If we look at data type mapping it obvious that we could accept and return Nodes, NodeLists, etc. We could do the same with transformer parameters as well. Here is an example:
Document doc = ...; // direct input for transformer
Document anotherDoc = ...; // second document to be passed as parameter
TransformerFactory factory = TransformerFactory.newInstance();
Transformer transformer = factory.newTransformer(xsl);
transformer.setParameter("anotherDoc", anotherDoc);
transformer.transform(new DOMSource(doc), new StreamResult(System.out));
<xsl:stylesheet version="1.0"
xmlns:xsl="http://www.w3.org/1999/XSL/Transform"

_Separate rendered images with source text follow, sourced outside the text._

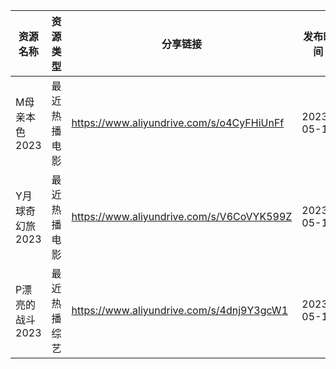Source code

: | 资源名称       | 资源类型   | 分享链接                                      | 发布时间       |
| ---------- | ------ | ----------------------------------------- | ---------- |
| M母亲本色2023  | 最近热播电影 | https://www.aliyundrive.com/s/o4CyFHiUnFf | 2023-05-13 |
| Y月球奇幻旅2023 | 最近热播电影 | https://www.aliyundrive.com/s/V6CoVYK599Z | 2023-05-13 |
| P漂亮的战斗2023 | 最近热播综艺 | https://www.aliyundrive.com/s/4dnj9Y3gcW1 | 2023-05-13 |
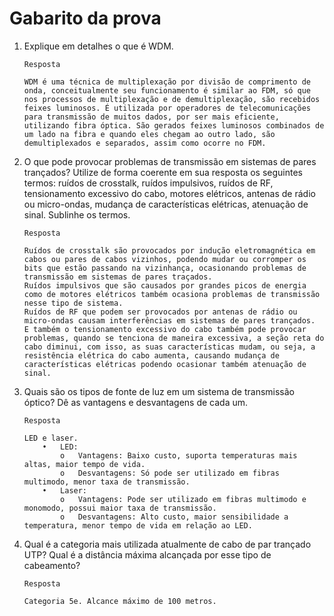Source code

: # Gabarito da prova
1.	Explique em detalhes o que é WDM. 

        Resposta

        WDM é uma técnica de multiplexação por divisão de comprimento de onda, conceitualmente seu funcionamento é similar ao FDM, só que nos processos de multiplexação e de demultiplexação, são recebidos feixes luminosos. É utilizada por operadores de telecomunicações para transmissão de muitos dados, por ser mais eficiente, utilizando fibra óptica. São gerados feixes luminosos combinados de um lado na fibra e quando eles chegam ao outro lado, são demultiplexados e separados, assim como ocorre no FDM.

2.	O que pode provocar problemas de transmissão em sistemas de pares trançados? Utilize de forma coerente em sua resposta os seguintes termos: ruídos de crosstalk, ruídos impulsivos, ruídos de RF, tensionamento excessivo do cabo, motores elétricos, antenas de rádio ou micro-ondas, mudança de características elétricas, atenuação de sinal. Sublinhe os termos. 

        Resposta

        Ruídos de crosstalk são provocados por indução eletromagnética em cabos ou pares de cabos vizinhos, podendo mudar ou corromper os bits que estão passando na vizinhança, ocasionando problemas de transmissão em sistemas de pares traçados.
        Ruídos impulsivos que são causados por grandes picos de energia como de motores elétricos também ocasiona problemas de transmissão nesse tipo de sistema.
        Ruídos de RF que podem ser provocados por antenas de rádio ou micro-ondas causam interferências em sistemas de pares trançados.
        E também o tensionamento excessivo do cabo também pode provocar problemas, quando se tenciona de maneira excessiva, a seção reta do cabo diminui, com isso, as suas características mudam, ou seja, a resistência elétrica do cabo aumenta, causando mudança de características elétricas podendo ocasionar também atenuação de sinal.

3.	Quais são os tipos de fonte de luz em um sistema de transmissão óptico? Dê as vantagens e desvantagens de cada um. 

        Resposta

        LED e laser.
            •	LED:
                o	Vantagens: Baixo custo, suporta temperaturas mais altas, maior tempo de vida.
                o	Desvantagens: Só pode ser utilizado em fibras multimodo, menor taxa de transmissão.
            •	Laser:
                o	Vantagens: Pode ser utilizado em fibras multimodo e monomodo, possui maior taxa de transmissão.
                o	Desvantagens: Alto custo, maior sensibilidade a temperatura, menor tempo de vida em relação ao LED.

4.	Qual é a categoria mais utilizada atualmente de cabo de par trançado UTP? Qual é a distância máxima alcançada por esse tipo de cabeamento?

        Resposta
        
        Categoria 5e. Alcance máximo de 100 metros.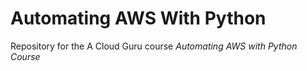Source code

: # Automating AWS With Python

Repository for the A Cloud Guru course *Automating AWS with Python Course*
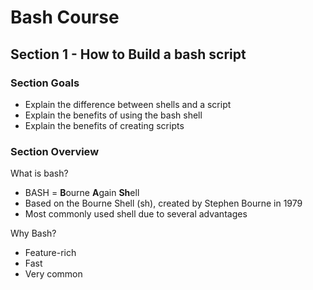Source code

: # Bash Course

## Section 1 - How to Build a bash script

### Section Goals
- Explain the difference between shells and a script 
- Explain the benefits of using the bash shell
- Explain the benefits of creating scripts

### Section Overview

What is bash? 
- BASH = **B**ourne **A**gain **Sh**ell
- Based on the Bourne Shell (sh), created by Stephen Bourne in 1979
- Most commonly used shell due to several advantages

Why Bash?
- Feature-rich
- Fast
- Very common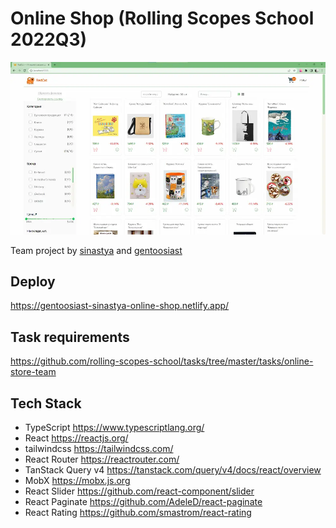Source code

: # Online Shop (Rolling Scopes School 2022Q3)

![screenshot](./app-screenshot.webp)

Team project by [sinastya](https://github.com/sinastya/) and [gentoosiast](https://github.com/gentoosiast/)

## Deploy

<https://gentoosiast-sinastya-online-shop.netlify.app/>

## Task requirements

<https://github.com/rolling-scopes-school/tasks/tree/master/tasks/online-store-team>

## Tech Stack

- TypeScript <https://www.typescriptlang.org/>
- React <https://reactjs.org/>
- tailwindcss <https://tailwindcss.com/>
- React Router <https://reactrouter.com/>
- TanStack Query v4 <https://tanstack.com/query/v4/docs/react/overview>
- MobX <https://mobx.js.org>
- React Slider <https://github.com/react-component/slider>
- React Paginate <https://github.com/AdeleD/react-paginate>
- React Rating <https://github.com/smastrom/react-rating>
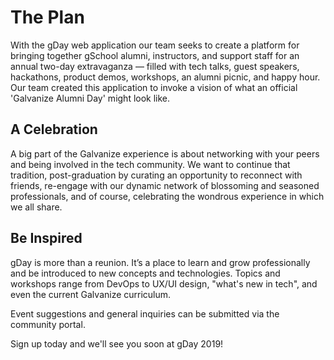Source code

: # The Plan

With the gDay web application our team seeks to create a platform for bringing together gSchool alumni, instructors, and support staff for an annual two-day extravaganza — filled with tech talks, guest speakers, hackathons, product demos, workshops, an alumni picnic, and happy hour. Our team created this application to invoke a vision of what an official 'Galvanize Alumni Day' might look like.

## A Celebration

A big part of the Galvanize experience is about networking with your peers and being involved in the tech community. We want to continue that tradition, post-graduation by curating an opportunity to reconnect with friends, re-engage with our dynamic network of blossoming and seasoned professionals, and of course, celebrating the wondrous experience in which we all share.

## Be Inspired

gDay is more than a reunion. It’s a place to learn and grow professionally and be introduced to new concepts and technologies. Topics and workshops range from DevOps to UX/UI design, "what's new in tech", and even the current Galvanize curriculum.

Event suggestions and general inquiries can be submitted via the community portal.

Sign up today and we'll see you soon at gDay 2019!
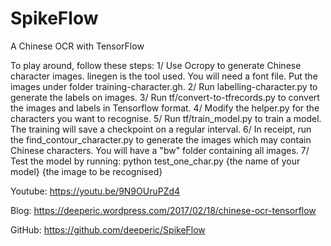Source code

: # SpikeFlow
A Chinese OCR with TensorFlow

To play around, follow these steps:
1/ Use Ocropy to generate Chinese character images. linegen is the tool used. You will need a font file. Put the images under folder training-character.gh.
2/ Run labelling-character.py to generate the labels on images.
3/ Run tf/convert-to-tfrecords.py to convert the images and labels in Tensorflow format.
4/ Modify the helper.py for the characters you want to recognise.
5/ Run tf/train_model.py to train a model. The training will save a checkpoint on a regular interval.
6/ In receipt, run the find_contour_character.py to generate the images which may contain Chinese characters. You will have a "bw" folder containing all images.
7/ Test the model by running: python test_one_char.py {the name of your model} {the image to be recognised}

Youtube: https://youtu.be/9N9OUruPZd4

Blog: https://deeperic.wordpress.com/2017/02/18/chinese-ocr-tensorflow

GitHub: https://github.com/deeperic/SpikeFlow
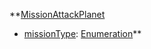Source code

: **[MissionAttackPlanet](EntrenchmentMissionAttackPlanet.md)
  * [missionType](EntrenchmentmissionType.md): [Enumeration](Enumeration.md)**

exclude-result-prefixes="xsl">
<xsl:param name="anotherDoc" />
<xsl:variable name="inputDoc" select="/" />
<xsl:template match="/">
<xsl:apply-templates select="$anotherDoc/anotherRoot" />
</xsl:template>
<xsl:template match="nodeOfAnotherDoc">
<xsl:value-of select="text()" />
<xsl:value-of select="$inputDoc/root/@attr" />
</xsl:template>
</xsl:stylesheet>
That's all the trick, we could operate of another document just on regular xsl:variable containing a node-set.
Just one hint: it may be useful to have a variable referencing input document root (inputDoc in example), because inside context of xsl:template that matched anotherDoc you may have trouble accessing nodes of input document.